The forest breathes. Listen. It answers,
I have made this place around you.
If you leave it, you may come back again, saying Here.
No two trees are the same to Raven.
No two branches are the same to Wren.
If what a tree or a bush does is lost on you,
You are surely lost. Stand still. The forest knows
Where you are. You must let it find you.
This time as I read it, I thought it would make a perfect subject for my AT topic this month. The bits that stood out when I read it were:
The forest knows where you are.
Let it find you.
So, I have been standing still and letting it find me, both inside my house and outside. I didn’t know what “it” was and I still don’t but occasionally I felt I was totally present with a great intelligence. I felt part of it.
As I am writing this I realise I forgot to ask for permission (as the poem insists) and I think I will add that to the process from now on. Perhaps all I need to say is “here”?
Of course, as with these things, sometimes I was grasping (end gaining) and wanting a connection to happen. Often with all that grasping nothing appeared to unfold, though something will have been occurring.

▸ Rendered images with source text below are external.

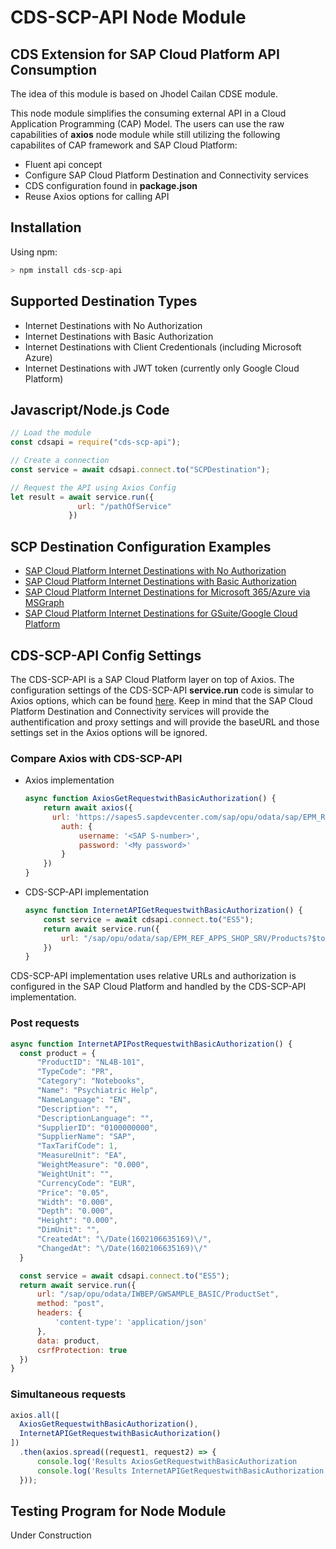 # CDS-SCP-API Node Module 

## CDS Extension for SAP Cloud Platform API Consumption
The idea of this module is based on Jhodel Cailan CDSE module.

This node module simplifies the consuming external API in a Cloud Application Programming (CAP) Model.
The users can use the raw capabilities of **axios** node module while still utilizing the following capabilites of CAP framework and SAP Cloud Platform:
- Fluent api concept
- Configure SAP Cloud Platform Destination and Connectivity services
- CDS configuration found in **package.json**
- Reuse Axios options for calling API

## Installation

Using npm:

```swift
> npm install cds-scp-api
```
## Supported Destination Types

- Internet Destinations with No Authorization 
- Internet Destinations with Basic Authorization
- Internet Destinations with Client Credentionals (including Microsoft Azure)
- Internet Destinations with JWT token (currently only Google Cloud Platform)


## Javascript/Node.js Code
```javascript
// Load the module
const cdsapi = require("cds-scp-api");

// Create a connection
const service = await cdsapi.connect.to("SCPDestination");

// Request the API using Axios Config
let result = await service.run({
               url: "/pathOfService"
             })

```
## SCP Destination Configuration Examples

- [SAP Cloud Platform Internet Destinations with No Authorization](./docs/InternetAPIwithNoAuthentication.md)
- [SAP Cloud Platform Internet Destinations with Basic Authorization](./docs/InternetAPIwithBasicAuthentication.md)
- [SAP Cloud Platform Internet Destinations for Microsoft 365/Azure via MSGraph ](./docs/InternetAPIforAzure.md)
- [SAP Cloud Platform Internet Destinations for GSuite/Google Cloud Platform ](./docs/InternetAPIforGCP.md)

## CDS-SCP-API Config Settings
The CDS-SCP-API is a SAP Cloud Platform layer on top of Axios. The configuration settings of the CDS-SCP-API **service.run** code is simular to Axios options, which can be found [here](https://github.com/axios/axios#request-config). Keep in mind that the SAP Cloud Platform Destination and Connectivity services will provide the authentification and proxy settings and will provide the baseURL and those settings set in the Axios options will be ignored.

### Compare Axios with CDS-SCP-API
- Axios implementation
  ```javascript
  async function AxiosGetRequestwithBasicAuthorization() {
	  return await axios({
	  	url: 'https://sapes5.sapdevcenter.com/sap/opu/odata/sap/EPM_REF_APPS_SHOP_SRV/Products?$top=2',
		  auth: {
			  username: '<SAP S-number>',
			  password: '<My password>'
		  }
	  })
  }
  ```

- CDS-SCP-API implementation
  ```javascript
  async function InternetAPIGetRequestwithBasicAuthorization() {
	  const service = await cdsapi.connect.to("ES5");
	  return await service.run({
		  url: "/sap/opu/odata/sap/EPM_REF_APPS_SHOP_SRV/Products?$top=2"
	  })
  }  
  ```
CDS-SCP-API implementation uses relative URLs and authorization is configured in the SAP Cloud Platform and handled by the CDS-SCP-API implementation.

### Post requests
  ```javascript
async function InternetAPIPostRequestwithBasicAuthorization() {
	const product = {
		"ProductID": "NL4B-101",
		"TypeCode": "PR",
		"Category": "Notebooks",
		"Name": "Psychiatric Help",
		"NameLanguage": "EN",
		"Description": "",
		"DescriptionLanguage": "",
		"SupplierID": "0100000000",
		"SupplierName": "SAP",
		"TaxTarifCode": 1,
		"MeasureUnit": "EA",
		"WeightMeasure": "0.000",
		"WeightUnit": "",
		"CurrencyCode": "EUR",
		"Price": "0.05",
		"Width": "0.000",
		"Depth": "0.000",
		"Height": "0.000",
		"DimUnit": "",
		"CreatedAt": "\/Date(1602106635169)\/",
		"ChangedAt": "\/Date(1602106635169)\/"
	}

	const service = await cdsapi.connect.to("ES5");
	return await service.run({
		url: "/sap/opu/odata/IWBEP/GWSAMPLE_BASIC/ProductSet",
		method: "post",
		headers: {
			'content-type': 'application/json'
		},
		data: product,
		csrfProtection: true
	})
}
  ```

### Simultaneous requests
  ```javascript
axios.all([
	AxiosGetRequestwithBasicAuthorization(),
	InternetAPIGetRequestwithBasicAuthorization()
])
	.then(axios.spread((request1, request2) => {
		console.log('Results AxiosGetRequestwithBasicAuthorization      : ', request1.data.d.results[0].Name);
		console.log('Results InternetAPIGetRequestwithBasicAuthorization: ', request2.d.results[0].Name);
	}));
  ```
## Testing Program for Node Module
Under Construction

Once, as I stood outside in my garden, listening, waiting to be found, I felt such a connection to the world, and felt in and of the world, it took my breath away. I felt such peace.
Most times, I noticed how much I had to release, let go, be agenda-less. I felt great ease just with being still and waiting and releasing. Letting the weight of my life drop away. The present moment is never the same. Each time I stopped I experienced something new.
If you decide to let it find you I would love to know what you discover. Let me know?